▸ Task to complete
All lines in the records that carry the string "public" are to be shown.
◆ ◆ ◆
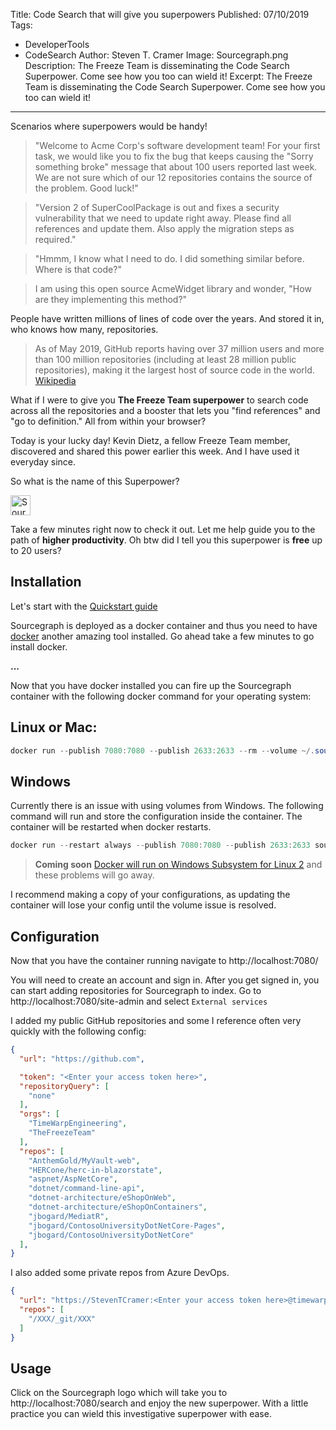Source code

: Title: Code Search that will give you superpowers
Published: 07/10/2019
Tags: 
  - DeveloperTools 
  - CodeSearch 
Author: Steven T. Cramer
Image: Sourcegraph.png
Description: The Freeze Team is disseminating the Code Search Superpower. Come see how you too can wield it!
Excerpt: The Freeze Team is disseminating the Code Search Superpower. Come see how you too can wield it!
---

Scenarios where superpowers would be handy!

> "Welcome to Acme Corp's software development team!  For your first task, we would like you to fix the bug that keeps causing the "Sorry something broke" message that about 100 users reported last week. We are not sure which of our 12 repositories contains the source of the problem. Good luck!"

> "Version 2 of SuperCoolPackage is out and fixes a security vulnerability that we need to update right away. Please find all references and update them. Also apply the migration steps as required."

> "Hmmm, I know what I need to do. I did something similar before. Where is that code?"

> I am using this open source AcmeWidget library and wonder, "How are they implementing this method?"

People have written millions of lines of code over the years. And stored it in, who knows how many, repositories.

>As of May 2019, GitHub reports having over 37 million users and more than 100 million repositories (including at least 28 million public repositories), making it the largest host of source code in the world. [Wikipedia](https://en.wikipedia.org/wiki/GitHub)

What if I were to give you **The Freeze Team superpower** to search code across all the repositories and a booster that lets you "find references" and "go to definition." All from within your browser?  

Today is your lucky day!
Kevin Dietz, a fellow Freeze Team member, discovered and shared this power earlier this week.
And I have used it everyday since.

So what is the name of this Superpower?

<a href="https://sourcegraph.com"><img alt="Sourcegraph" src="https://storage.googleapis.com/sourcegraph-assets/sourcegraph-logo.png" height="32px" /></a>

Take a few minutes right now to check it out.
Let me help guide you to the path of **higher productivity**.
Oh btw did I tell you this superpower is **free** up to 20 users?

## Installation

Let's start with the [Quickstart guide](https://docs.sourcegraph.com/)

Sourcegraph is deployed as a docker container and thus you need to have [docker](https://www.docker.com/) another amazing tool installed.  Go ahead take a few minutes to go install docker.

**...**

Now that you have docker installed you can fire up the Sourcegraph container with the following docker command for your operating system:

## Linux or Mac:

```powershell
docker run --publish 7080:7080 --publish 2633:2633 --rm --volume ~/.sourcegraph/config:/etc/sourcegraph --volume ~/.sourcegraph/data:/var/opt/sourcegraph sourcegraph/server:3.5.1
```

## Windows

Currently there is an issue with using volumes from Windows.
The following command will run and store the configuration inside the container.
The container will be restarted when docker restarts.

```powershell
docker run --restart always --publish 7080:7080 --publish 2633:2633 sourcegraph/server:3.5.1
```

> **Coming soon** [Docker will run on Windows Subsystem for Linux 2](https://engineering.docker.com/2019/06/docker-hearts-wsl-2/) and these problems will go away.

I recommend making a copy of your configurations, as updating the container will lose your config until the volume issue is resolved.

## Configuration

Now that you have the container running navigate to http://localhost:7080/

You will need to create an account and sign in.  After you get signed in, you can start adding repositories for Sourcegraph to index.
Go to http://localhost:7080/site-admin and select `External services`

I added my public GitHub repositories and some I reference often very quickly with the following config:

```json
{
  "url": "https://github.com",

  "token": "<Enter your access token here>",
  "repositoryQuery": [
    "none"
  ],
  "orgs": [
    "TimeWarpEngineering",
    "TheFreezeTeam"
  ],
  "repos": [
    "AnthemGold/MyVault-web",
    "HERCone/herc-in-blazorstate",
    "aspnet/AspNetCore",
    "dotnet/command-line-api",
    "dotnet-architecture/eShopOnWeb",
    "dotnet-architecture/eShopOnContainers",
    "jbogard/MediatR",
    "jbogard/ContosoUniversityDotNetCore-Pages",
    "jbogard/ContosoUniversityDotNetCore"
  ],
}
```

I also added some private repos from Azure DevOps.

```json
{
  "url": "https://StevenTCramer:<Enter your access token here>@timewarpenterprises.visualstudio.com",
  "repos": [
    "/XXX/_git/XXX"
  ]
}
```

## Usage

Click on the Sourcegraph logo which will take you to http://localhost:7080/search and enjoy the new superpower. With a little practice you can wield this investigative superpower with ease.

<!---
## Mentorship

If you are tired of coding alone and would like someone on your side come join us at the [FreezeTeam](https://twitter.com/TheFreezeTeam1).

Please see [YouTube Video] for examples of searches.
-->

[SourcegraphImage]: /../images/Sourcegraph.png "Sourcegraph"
◆ ◆ ◆
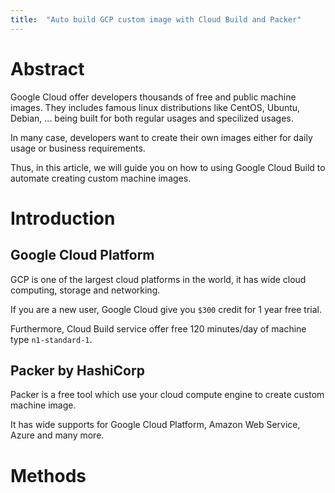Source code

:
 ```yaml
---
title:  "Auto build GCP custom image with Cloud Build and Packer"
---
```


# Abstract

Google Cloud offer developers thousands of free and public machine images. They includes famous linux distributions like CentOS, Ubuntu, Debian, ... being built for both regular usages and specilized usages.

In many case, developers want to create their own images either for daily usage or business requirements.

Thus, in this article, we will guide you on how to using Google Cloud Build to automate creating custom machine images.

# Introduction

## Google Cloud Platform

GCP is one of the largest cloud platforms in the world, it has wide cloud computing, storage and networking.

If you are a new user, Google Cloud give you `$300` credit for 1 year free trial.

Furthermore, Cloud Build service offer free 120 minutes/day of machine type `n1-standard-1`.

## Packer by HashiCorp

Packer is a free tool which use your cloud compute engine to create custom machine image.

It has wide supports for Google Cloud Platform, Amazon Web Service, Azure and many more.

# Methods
◆ ◆ ◆
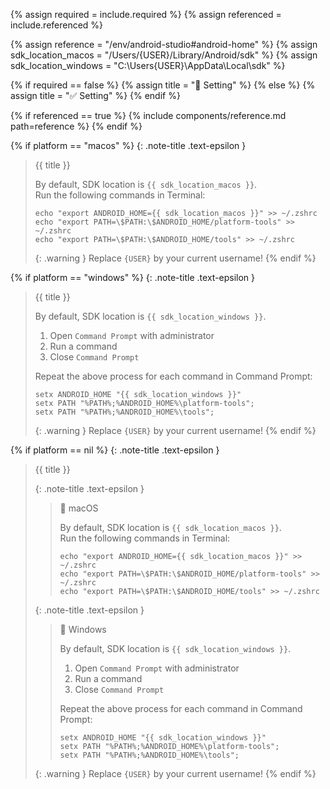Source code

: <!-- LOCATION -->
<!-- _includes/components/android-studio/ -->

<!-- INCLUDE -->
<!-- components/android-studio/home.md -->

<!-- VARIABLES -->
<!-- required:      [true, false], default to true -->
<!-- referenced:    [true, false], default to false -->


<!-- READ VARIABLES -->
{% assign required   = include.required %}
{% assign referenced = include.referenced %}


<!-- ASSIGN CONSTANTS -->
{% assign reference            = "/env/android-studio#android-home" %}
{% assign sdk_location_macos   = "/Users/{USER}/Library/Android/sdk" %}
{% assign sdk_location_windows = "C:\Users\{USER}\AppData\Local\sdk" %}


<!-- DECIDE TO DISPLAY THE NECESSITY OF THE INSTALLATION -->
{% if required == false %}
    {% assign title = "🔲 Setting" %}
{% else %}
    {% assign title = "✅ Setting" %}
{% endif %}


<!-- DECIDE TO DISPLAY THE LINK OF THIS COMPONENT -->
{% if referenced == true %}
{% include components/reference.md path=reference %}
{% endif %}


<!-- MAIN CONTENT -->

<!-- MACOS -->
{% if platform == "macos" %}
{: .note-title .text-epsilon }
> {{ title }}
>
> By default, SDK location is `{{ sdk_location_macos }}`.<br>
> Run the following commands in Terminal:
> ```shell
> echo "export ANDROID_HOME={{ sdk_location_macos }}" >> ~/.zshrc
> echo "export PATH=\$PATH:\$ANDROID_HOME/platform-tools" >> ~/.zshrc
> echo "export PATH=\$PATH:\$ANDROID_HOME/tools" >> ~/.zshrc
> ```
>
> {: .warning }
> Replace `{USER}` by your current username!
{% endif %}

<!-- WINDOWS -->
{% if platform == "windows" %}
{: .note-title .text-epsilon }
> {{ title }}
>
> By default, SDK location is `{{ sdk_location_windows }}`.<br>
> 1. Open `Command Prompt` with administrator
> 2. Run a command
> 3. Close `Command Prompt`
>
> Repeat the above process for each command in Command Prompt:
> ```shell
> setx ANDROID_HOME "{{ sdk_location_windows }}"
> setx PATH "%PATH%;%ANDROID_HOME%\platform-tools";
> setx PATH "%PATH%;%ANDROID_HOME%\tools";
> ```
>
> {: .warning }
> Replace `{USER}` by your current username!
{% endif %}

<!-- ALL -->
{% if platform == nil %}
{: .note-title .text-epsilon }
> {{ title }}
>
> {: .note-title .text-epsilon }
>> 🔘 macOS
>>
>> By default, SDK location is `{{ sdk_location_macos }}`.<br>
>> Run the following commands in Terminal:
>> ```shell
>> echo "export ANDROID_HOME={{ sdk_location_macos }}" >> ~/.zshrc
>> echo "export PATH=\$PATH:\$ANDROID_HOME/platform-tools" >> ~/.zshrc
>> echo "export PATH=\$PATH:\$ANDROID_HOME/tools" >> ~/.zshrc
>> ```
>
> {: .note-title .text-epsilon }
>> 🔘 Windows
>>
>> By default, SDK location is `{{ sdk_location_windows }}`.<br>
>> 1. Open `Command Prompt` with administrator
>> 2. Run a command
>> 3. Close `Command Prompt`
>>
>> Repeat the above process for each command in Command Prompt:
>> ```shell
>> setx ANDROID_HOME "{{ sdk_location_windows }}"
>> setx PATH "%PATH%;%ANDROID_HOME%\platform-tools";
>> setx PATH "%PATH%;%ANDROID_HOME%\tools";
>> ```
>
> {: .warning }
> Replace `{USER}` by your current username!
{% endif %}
◆ ◆ ◆
▸ Written answer
>As of May 2019, GitHub reports having over 37 million users and more than 100 million repositories (including at least 28 million public repositories), making it the largest host of source code in the world. [Wikipedia](https://en.wikipedia.org/wiki/GitHub)
I added my public GitHub repositories and some I reference often very quickly with the following config:
Google Cloud offer developers thousands of free and public machine images. They includes famous linux distributions like CentOS, Ubuntu, Debian, ... being built for both regular usages and specilized usages.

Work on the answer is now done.